━━━ DATA EXTRACT ━━━

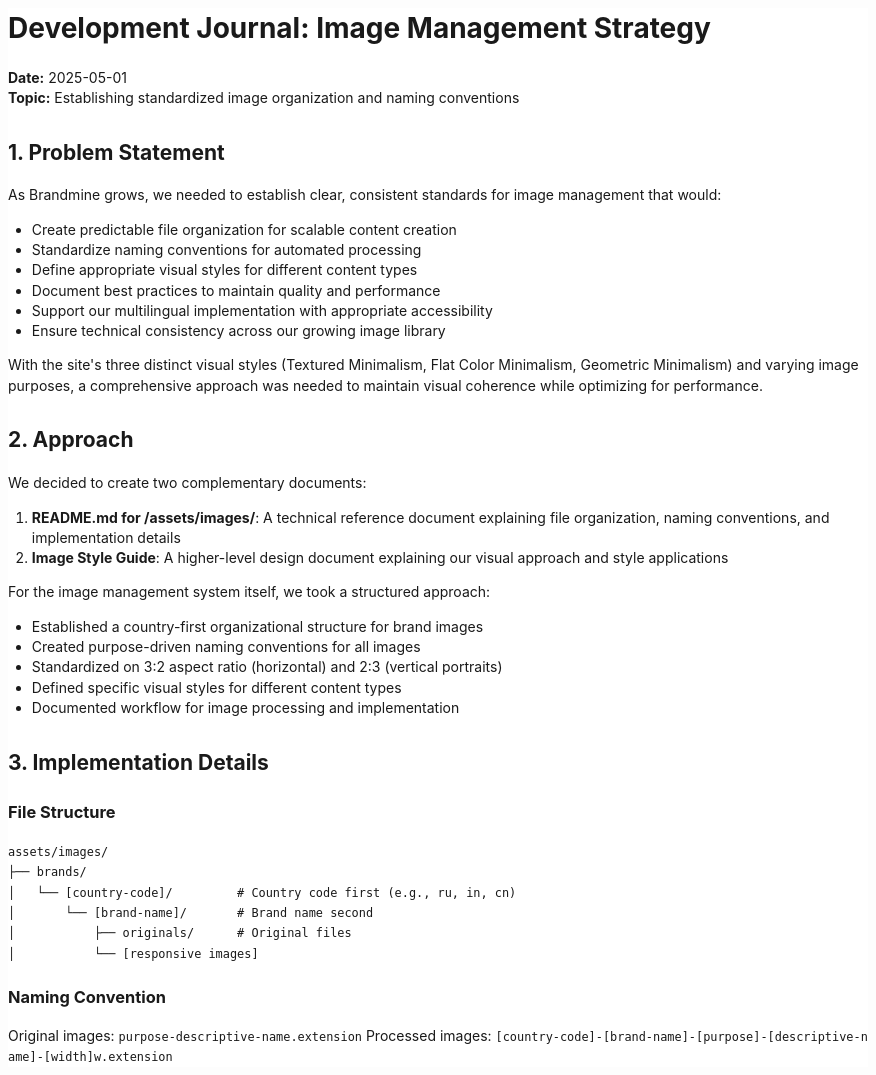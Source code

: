 # Development Journal: Image Management Strategy
**Date:** 2025-05-01  
**Topic:** Establishing standardized image organization and naming conventions

## 1. Problem Statement

As Brandmine grows, we needed to establish clear, consistent standards for image management that would:
- Create predictable file organization for scalable content creation
- Standardize naming conventions for automated processing 
- Define appropriate visual styles for different content types
- Document best practices to maintain quality and performance
- Support our multilingual implementation with appropriate accessibility
- Ensure technical consistency across our growing image library

With the site's three distinct visual styles (Textured Minimalism, Flat Color Minimalism, Geometric Minimalism) and varying image purposes, a comprehensive approach was needed to maintain visual coherence while optimizing for performance.

## 2. Approach

We decided to create two complementary documents:
1. **README.md for /assets/images/**: A technical reference document explaining file organization, naming conventions, and implementation details
2. **Image Style Guide**: A higher-level design document explaining our visual approach and style applications

For the image management system itself, we took a structured approach:
- Established a country-first organizational structure for brand images
- Created purpose-driven naming conventions for all images
- Standardized on 3:2 aspect ratio (horizontal) and 2:3 (vertical portraits)
- Defined specific visual styles for different content types
- Documented workflow for image processing and implementation

## 3. Implementation Details

### File Structure
```
assets/images/
├── brands/
│   └── [country-code]/         # Country code first (e.g., ru, in, cn)
│       └── [brand-name]/       # Brand name second
│           ├── originals/      # Original files
│           └── [responsive images]
```

### Naming Convention
Original images: `purpose-descriptive-name.extension`
Processed images: `[country-code]-[brand-name]-[purpose]-[descriptive-name]-[width]w.extension`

━━━

HOW TO COMPLETE THIS TASK »
From the material above, print everything exactly except the pictures.

SOLUTION TO THE PROBLEM »
Source code

: # Development Journal: Image Management Strategy
**Date:** 2025-05-01  
**Topic:** Establishing standardized image organization and naming conventions

## 1. Problem Statement

As Brandmine grows, we needed to establish clear, consistent standards for image management that would:
- Create predictable file organization for scalable content creation
- Standardize naming conventions for automated processing 
- Define appropriate visual styles for different content types
- Document best practices to maintain quality and performance
- Support our multilingual implementation with appropriate accessibility
- Ensure technical consistency across our growing image library

With the site's three distinct visual styles (Textured Minimalism, Flat Color Minimalism, Geometric Minimalism) and varying image purposes, a comprehensive approach was needed to maintain visual coherence while optimizing for performance.

## 2. Approach

We decided to create two complementary documents:
1. **README.md for /assets/images/**: A technical reference document explaining file organization, naming conventions, and implementation details
2. **Image Style Guide**: A higher-level design document explaining our visual approach and style applications

For the image management system itself, we took a structured approach:
- Established a country-first organizational structure for brand images
- Created purpose-driven naming conventions for all images
- Standardized on 3:2 aspect ratio (horizontal) and 2:3 (vertical portraits)
- Defined specific visual styles for different content types
- Documented workflow for image processing and implementation

## 3. Implementation Details

### File Structure
```
assets/images/
├── brands/
│   └── [country-code]/         # Country code first (e.g., ru, in, cn)
│       └── [brand-name]/       # Brand name second
│           ├── originals/      # Original files
│           └── [responsive images]
```

### Naming Convention
Original images: `purpose-descriptive-name.extension`
Processed images: `[country-code]-[brand-name]-[purpose]-[descriptive-name]-[width]w.extension`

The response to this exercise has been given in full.